Here is another thought or two, springing off some things Margaret Atwood says in her essays about being a writer in Netotiating with the Dead. She has interesting things to say about the career of a writer, that is, making writing one's lifelong work.

Most of us think the very idea of a career (implied here a modicum of success) sheer heaven, if we can achieve it. I guess one has to ask what kind of success one wants . . . not that we have a lot of control over how to get it. Atwood quotes Cyril Connolly who broke "success" down into three kinds: social, which isn't too bad because it can provide material (to which I would add, most of us love the idea of seeing smiles when we enter a room, instead of a lot of backs and total indifference); professional, that is, the regard of fellow artists, which is usually a good thing, and popular success, which is a grave danger.

Why?

According to Connolly, Atwood relates, A writer may become popular for his entertainment value, for political reasons, or because he has the human touch.

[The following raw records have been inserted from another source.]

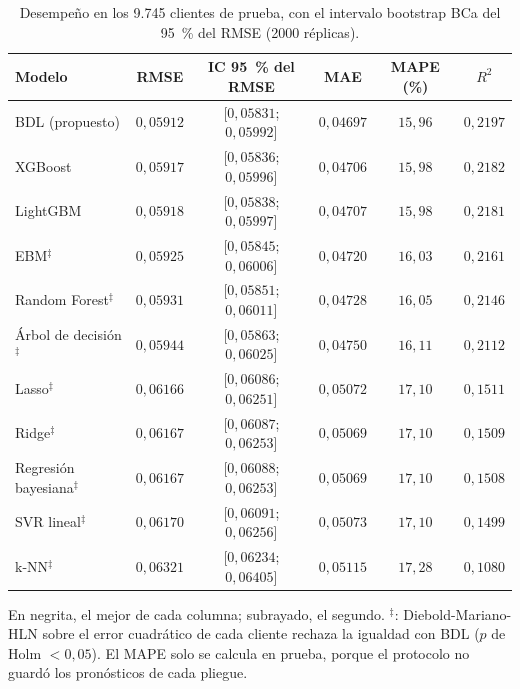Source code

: \begin{table}[tbp]
  \centering\scriptsize\setlength{\tabcolsep}{6pt}
  \caption{Desempeño en los 9.745 clientes de prueba, con el intervalo bootstrap BCa del 95~\% del RMSE (2000 réplicas).}
  \label{tab:prueba}
  \begin{tabular}{lccccc}
    \toprule
    Modelo & RMSE & IC 95~\% del RMSE & MAE & MAPE (\%) & $R^2$ \\
    \midrule
    BDL (propuesto) & {\boldmath\textbf{$0{,}05912$}} & [$0{,}05831$; $0{,}05992$] & {\boldmath\textbf{$0{,}04697$}} & {\boldmath\textbf{$15{,}96$}} & {\boldmath\textbf{$0{,}2197$}} \\
    XGBoost & \underline{$0{,}05917$} & [$0{,}05836$; $0{,}05996$] & \underline{$0{,}04706$} & \underline{$15{,}98$} & \underline{$0{,}2182$} \\
    LightGBM & $0{,}05918$ & [$0{,}05838$; $0{,}05997$] & $0{,}04707$ & \underline{$15{,}98$} & $0{,}2181$ \\
    EBM$^\ddagger$ & $0{,}05925$ & [$0{,}05845$; $0{,}06006$] & $0{,}04720$ & $16{,}03$ & $0{,}2161$ \\
    Random Forest$^\ddagger$ & $0{,}05931$ & [$0{,}05851$; $0{,}06011$] & $0{,}04728$ & $16{,}05$ & $0{,}2146$ \\
    Árbol de decisión$^\ddagger$ & $0{,}05944$ & [$0{,}05863$; $0{,}06025$] & $0{,}04750$ & $16{,}11$ & $0{,}2112$ \\
    Lasso$^\ddagger$ & $0{,}06166$ & [$0{,}06086$; $0{,}06251$] & $0{,}05072$ & $17{,}10$ & $0{,}1511$ \\
    Ridge$^\ddagger$ & $0{,}06167$ & [$0{,}06087$; $0{,}06253$] & $0{,}05069$ & $17{,}10$ & $0{,}1509$ \\
    Regresión bayesiana$^\ddagger$ & $0{,}06167$ & [$0{,}06088$; $0{,}06253$] & $0{,}05069$ & $17{,}10$ & $0{,}1508$ \\
    SVR lineal$^\ddagger$ & $0{,}06170$ & [$0{,}06091$; $0{,}06256$] & $0{,}05073$ & $17{,}10$ & $0{,}1499$ \\
    k-NN$^\ddagger$ & $0{,}06321$ & [$0{,}06234$; $0{,}06405$] & $0{,}05115$ & $17{,}28$ & $0{,}1080$ \\
    \bottomrule
  \end{tabular}
  \par\smallskip\begin{minipage}{0.97\linewidth}\scriptsize En negrita, el mejor de cada columna; subrayado, el segundo. $^\ddagger$: Diebold-Mariano-HLN sobre el error cuadrático de cada cliente rechaza la igualdad con BDL ($p$ de Holm $<0{,}05$). El MAPE solo se calcula en prueba, porque el protocolo no guardó los pronósticos de cada pliegue.\end{minipage}
\end{table}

Of these, the political factor is the least fatal to art, he thinks, because politics are volatile and complacency therefore unlikely. An entertainer does not benefit from informed criticism because nobody ever offers any; his fate is simply to "go on and on until he wakes up one day to find himself obscure."

I suspect that one is akin to writers who carefully surround themselves with nothing but admirers, and choke off any discourse that isn't fulsome praise. Or writers whose investment is in personal admiration as much as they want their writing admired.

But those with the human touch may be ruined as artists: Connolly says, "Neither harsh reviews, the contempt of equals, nor the indifference of superiors can affect those who have once tapped the great heart of suffering humanity and found out what a goldmine it is."

Whew. Of course there are some who have built careers on fictive suffering, riding as it does on that complacent conviction that its readers are superior to those who read for pleasure. But I suspect the author despised here is the one who is selling millions of copies in spite of the fact that everyone you know thinks the books are stinkers.

Her other thoughts about reader, text, writer are worth writerly pondering, imo.